Here's Berlin or Hello Berlin, Paris Calling (Allo Berlin? Ici Paris!, Hallo hallo! Hier spricht Berlin!) is a 1932 French-German romantic comedy film directed by Julien Duvivier and starring Josette Day, Germaine Aussey and Wolfgang Klein. It was shot at the Johannisthal Studios in Berlin. The film's sets were designed by the art director Erich Czerwonski.

==Synopsis==

Lily in Paris and Erich in Berlin are switchboard operators who bond when handling international phone calls. One day Erich decides to visit Paris to finally meet Lily.
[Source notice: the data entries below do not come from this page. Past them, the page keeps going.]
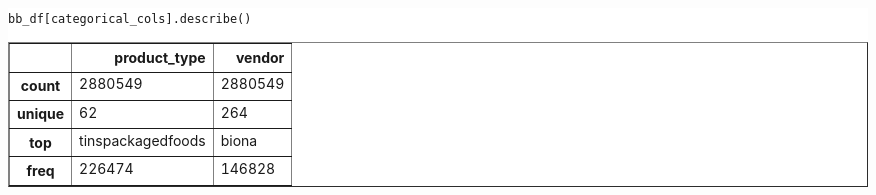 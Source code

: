


```python
bb_df[categorical_cols].describe()
```




<div>
<style scoped>
    .dataframe tbody tr th:only-of-type {
        vertical-align: middle;
    }

    .dataframe tbody tr th {
        vertical-align: top;
    }

    .dataframe thead th {
        text-align: right;
    }
</style>
<table border="1" class="dataframe">
  <thead>
    <tr style="text-align: right;">
      <th></th>
      <th>product_type</th>
      <th>vendor</th>
    </tr>
  </thead>
  <tbody>
    <tr>
      <th>count</th>
      <td>2880549</td>
      <td>2880549</td>
    </tr>
    <tr>
      <th>unique</th>
      <td>62</td>
      <td>264</td>
    </tr>
    <tr>
      <th>top</th>
      <td>tinspackagedfoods</td>
      <td>biona</td>
    </tr>
    <tr>
      <th>freq</th>
      <td>226474</td>
      <td>146828</td>
    </tr>
  </tbody>
</table>
</div>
He is delayed for the rendezvous and complications ensue involving her friend and colleague Annette.

==Cast==
- Josette Day as Lily
- Germaine Aussey as Annette
- Wolfgang Klein as Erich
- Karel Štěpánek as Max
- Charles Redgie as Jacques Dumont
- Hans Henninger as Karl
- Georges Boulanger as Le président de la république transocéanienne
- Albert Broquin as Le guide
- Heinrich Lisson as Minor Role
- Marthe Mussine
- Pierre Piérade
- Ellen Plessow
- Gustav Püttjer as Le musicien arabe
- Émile Saint-Ober

== Bibliography ==
- Nornes, Markus (2007). "Cinema Babel: Translating Global Cinema"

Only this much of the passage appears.